Wirtshaus Wallensteinkeller
ZurückWirtshaus Wallensteinkeller in der Rostocker Straße präsentiert sich als eigenständiges Konzept, das bewusst auf klassische Standards verzichtet und sich konsequent als mittelalterliche Erlebnisgastronomie positioniert.
Binnen weniger Minuten wird deutlich, dass es sich nicht um ein gewöhnliches Restaurant handelt, sondern um einen Ort, an dem Inszenierung, Rollenbilder und eine sehr rustikale Art der Bewirtung den Rahmen für den Abend bilden.
Die historische Gestaltung setzt auf viel Holz, schummriges Licht, Dekorationen an den Wänden und Details, die an Wehrgänge und alte Kellergewölbe erinnern.
Viele Gäste beschreiben das Ambiente als stimmig und sehr passend für ein thematisches Speiselokal, andere empfinden es als bewusst düster und eher grob, was aber genau der beabsichtigten Atmosphäre entspricht.
Wer hier einkehrt, sollte wissen, dass der Service im mittelalterlichen Ton spricht und die Mitarbeitenden nicht als klassische Bedienung auftreten, sondern als Mägde und Knechte mit spielerisch-frecher Note.
Gäste berichten, dass man bereits bei der telefonischen Reservierung in diese Rolle hineingezogen wird, inklusive Hinweisen auf die besonderen Spielregeln des Hauses.
Freundlichkeit und Humor werden dabei häufig hervorgehoben, gleichzeitig kann der sehr direkte, teils „freche“ Umgang für Menschen, die eher zurückhaltenden Service bevorzugen, gewöhnungsbedürftig sein.
Der Kern des Konzepts liegt im Essen mit den Händen: Es gibt in der Regel nur ein Messer, klassisches Besteck wird bewusst nicht gereicht.
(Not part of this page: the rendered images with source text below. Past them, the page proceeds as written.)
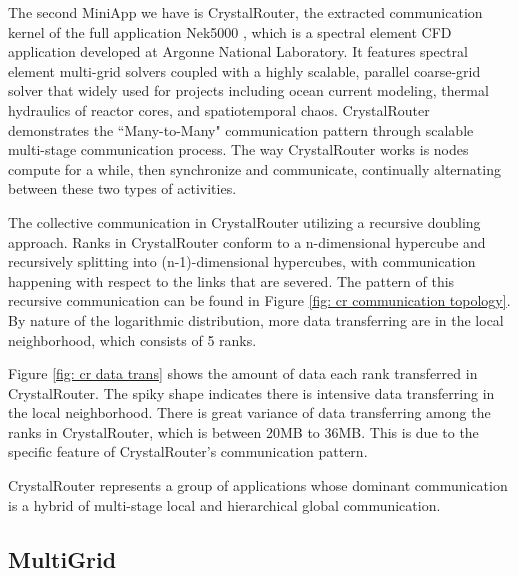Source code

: \documentclass[conference]{IEEEtran}
\begin{document}
The second MiniApp we have is CrystalRouter, the extracted communication kernel of the full application Nek5000 \cite{crystalrouter}, which is a spectral element CFD application developed at Argonne National Laboratory. It features spectral element multi-grid solvers coupled with a highly scalable, parallel coarse-grid solver that widely used for projects including ocean current modeling, thermal hydraulics of reactor cores, and spatiotemporal chaos. CrystalRouter demonstrates the ``Many-to-Many" communication pattern through scalable multi-stage communication process. The way CrystalRouter works is nodes compute for a while, then synchronize and communicate, continually alternating between these two types of activities.

The collective communication in CrystalRouter utilizing a recursive doubling approach. Ranks in CrystalRouter conform to a n-dimensional hypercube and recursively splitting into (n-1)-dimensional hypercubes, with communication happening with respect to the links that are severed. The pattern of this recursive communication can be found in Figure \ref{fig: cr communication topology}. By nature of the logarithmic distribution, more data transferring are in the local neighborhood, which consists of 5 ranks.

Figure \ref{fig: cr data trans} shows the amount of data each rank transferred in CrystalRouter. The spiky shape indicates there is intensive data transferring in the local neighborhood. There is great variance of data transferring among the ranks in CrystalRouter, which is between 20MB to 36MB. This is due to the specific feature of CrystalRouter's communication pattern.

CrystalRouter represents a group of applications whose dominant communication is a hybrid of multi-stage local and hierarchical global communication.


\subsection{MultiGrid}
\label{sec:multigrid}
\end{document}
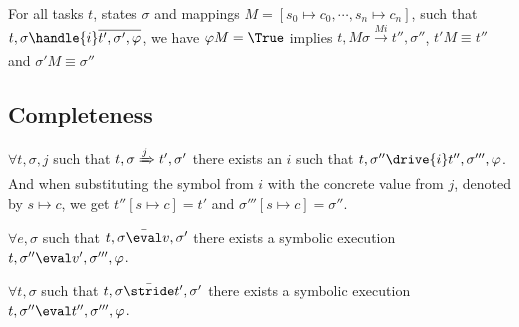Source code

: \begin{lemma}
  \label{lem:soundhandle}

  For all tasks $t$, states $\sigma$ and mappings $M = [s_0\mapsto c_0,\cdots,s_n\mapsto c_n]$,
  such that $t,\sigma\handle{i} \overline{t',\sigma',\phi}$,
  we have $\phi M = \True$ implies
  $t,M \sigma \xrightarrow[]{M i} t'',\sigma''$, $t'M \equiv t'' $ and $\sigma' M \equiv \sigma''$
\end{lemma}

\subsection{Completeness}



%


\begin{theorem}
  \label{thm:completeDrive}
  $\forall t,\sigma,j$ such that $t,\sigma \xRightarrow[]{j} t',\sigma'$
  there exists an $i$ such that $t,\sigma''\drive{i} t'',\sigma''',\phi$.
  And when substituting the symbol from $i$ with the concrete value from $j$, denoted by $s\mapsto c$,
  we get $t''[s\mapsto c] = t'$ and $\sigma'''[s\mapsto c]=\sigma''$.
\end{theorem}

\begin{lemma}
  \label{lem:completeEval}
  $\forall e,\sigma$ such that $t,\sigma \bar{\eval}v,\sigma'$
  there exists a symbolic execution $t,\sigma''\eval v',\sigma''',\phi$.
\end{lemma}


\begin{lemma}
  \label{lem:completeStride}
  $\forall t,\sigma$ such that $t,\sigma \bar{\stride}t',\sigma'$
  there exists a symbolic execution $t,\sigma''\eval t'',\sigma''',\phi$.
\end{lemma}



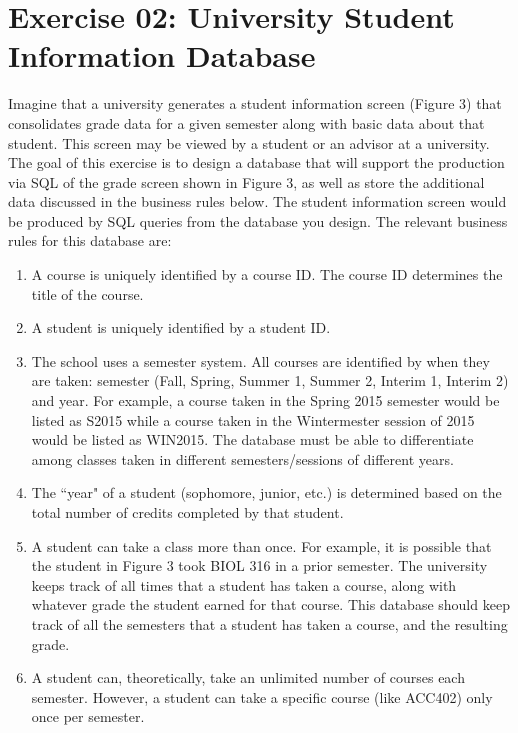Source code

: \documentclass{article}
\begin{document}
\section{Exercise 02: University Student Information Database}
Imagine that a university generates a student information screen (Figure 3) that consolidates grade data for a given semester along with basic data about that student. This screen may be viewed by a student or an advisor at a university. The goal of this exercise is to design a database that will support the production via SQL of the grade screen shown in Figure 3, as well as store the additional data discussed in the business rules below. The student information screen would be produced by SQL queries from the database you design.
The relevant business rules for this database are:
\begin{enumerate}
  \item A course is uniquely identified by a course ID. The course ID determines the title of the course.
  
  \item A student is uniquely identified by a student ID.
  
  \item The school uses a semester system. All courses are identified by when they are taken: semester (Fall, Spring, Summer 1, Summer 2, Interim 1, Interim 2) and year. For example, a course taken in the Spring 2015 semester would be listed as S2015 while a course taken in the Wintermester session of 2015 would be listed as WIN2015. The database must be able to differentiate among classes taken in different semesters/sessions of different years.
  
  \item The ``year" of a student (sophomore, junior, etc.) is determined based on the total number of credits completed by that student.
  
  \item A student can take a class more than once. For example, it is possible that the student in Figure 3 took BIOL 316 in a prior semester. The university keeps track of all times that a student has taken a course, along with whatever grade the student earned for that course. This database should keep track of all the semesters that a student has taken a course, and the resulting grade.
  
  \item A student can, theoretically, take an unlimited number of courses each semester. However, a student can take a specific course (like ACC402) only once per semester.
  

\end{enumerate}
\end{document}
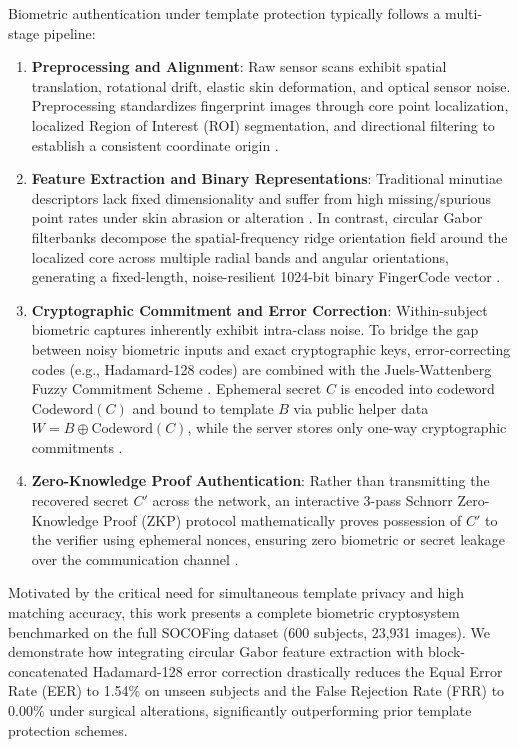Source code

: \documentclass[conference]{IEEEtran}
\begin{document}
Biometric authentication under template protection typically follows a multi-stage pipeline:
\begin{enumerate}[itemsep=2pt, topsep=2pt]
    \item \textbf{Preprocessing and Alignment}: Raw sensor scans exhibit spatial translation, rotational drift, elastic skin deformation, and optical sensor noise. Preprocessing standardizes fingerprint images through core point localization, localized Region of Interest (ROI) segmentation, and directional filtering to establish a consistent coordinate origin \cite{daugman2004iris,ross2011visual}.
    
    \item \textbf{Feature Extraction and Binary Representations}: Traditional minutiae descriptors lack fixed dimensionality and suffer from high missing/spurious point rates under skin abrasion or alteration \cite{nandakumar2007vault}. In contrast, circular Gabor filterbanks decompose the spatial-frequency ridge orientation field around the localized core across multiple radial bands and angular orientations, generating a fixed-length, noise-resilient 1024-bit binary FingerCode vector \cite{daugman2004iris}.
    
    \item \textbf{Cryptographic Commitment and Error Correction}: Within-subject biometric captures inherently exhibit intra-class noise. To bridge the gap between noisy biometric inputs and exact cryptographic keys, error-correcting codes (e.g., Hadamard-128 codes) are combined with the Juels-Wattenberg Fuzzy Commitment Scheme \cite{juels1999fuzzy}. Ephemeral secret $C$ is encoded into codeword $\text{Codeword}(C)$ and bound to template $B$ via public helper data $W = B \oplus \text{Codeword}(C)$, while the server stores only one-way cryptographic commitments \cite{dodis2008fuzzy}.
    
    \item \textbf{Zero-Knowledge Proof Authentication}: Rather than transmitting the recovered secret $C'$ across the network, an interactive 3-pass Schnorr Zero-Knowledge Proof (ZKP) protocol \cite{schnorr1991efficient} mathematically proves possession of $C'$ to the verifier using ephemeral nonces, ensuring zero biometric or secret leakage over the communication channel \cite{goldwasser1989knowledge}.
\end{enumerate}

Motivated by the critical need for simultaneous template privacy and high matching accuracy, this work presents a complete biometric cryptosystem benchmarked on the full SOCOFing dataset (600 subjects, 23,931 images). We demonstrate how integrating circular Gabor feature extraction with block-concatenated Hadamard-128 error correction drastically reduces the Equal Error Rate (EER) to 1.54\% on unseen subjects and the False Rejection Rate (FRR) to 0.00\% under surgical alterations, significantly outperforming prior template protection schemes.
\end{document}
Für viele Gäste macht genau das den Reiz der „Erlebnisgastronomie“ aus, weil große Platten in die Mitte gestellt werden und man gemeinsam zugreift, was für Gruppen, Familien und Firmenrunden besonders attraktiv sein kann.
Andere empfinden diese Art zu essen als unkomfortabel oder unpraktisch, insbesondere wenn man feineres Fleisch oder Beilagen sauber aufteilen möchte.
Nach dem Essen wird in einer Schüssel Wasser gereicht, oft mit Handtuch oder Tuch, damit man sich die Hände waschen kann – ein Ritual, das viele als nettes Detail und konsequente Fortführung der Inszenierung wahrnehmen.
Das kulinarische Angebot orientiert sich stark an deftig-rustikaler Hausmannskost mit mittelalterlich anmutenden Bezeichnungen auf der Karte.
Statt moderner Gerichte finden sich Formulierungen wie „Ballen vom Erdapfel“, „Gewickelte Scheyben vom Hornvieh“ oder „über Feuer gebratenes Federvieh“, wodurch auch die Speisekarte Teil der Inszenierung wird.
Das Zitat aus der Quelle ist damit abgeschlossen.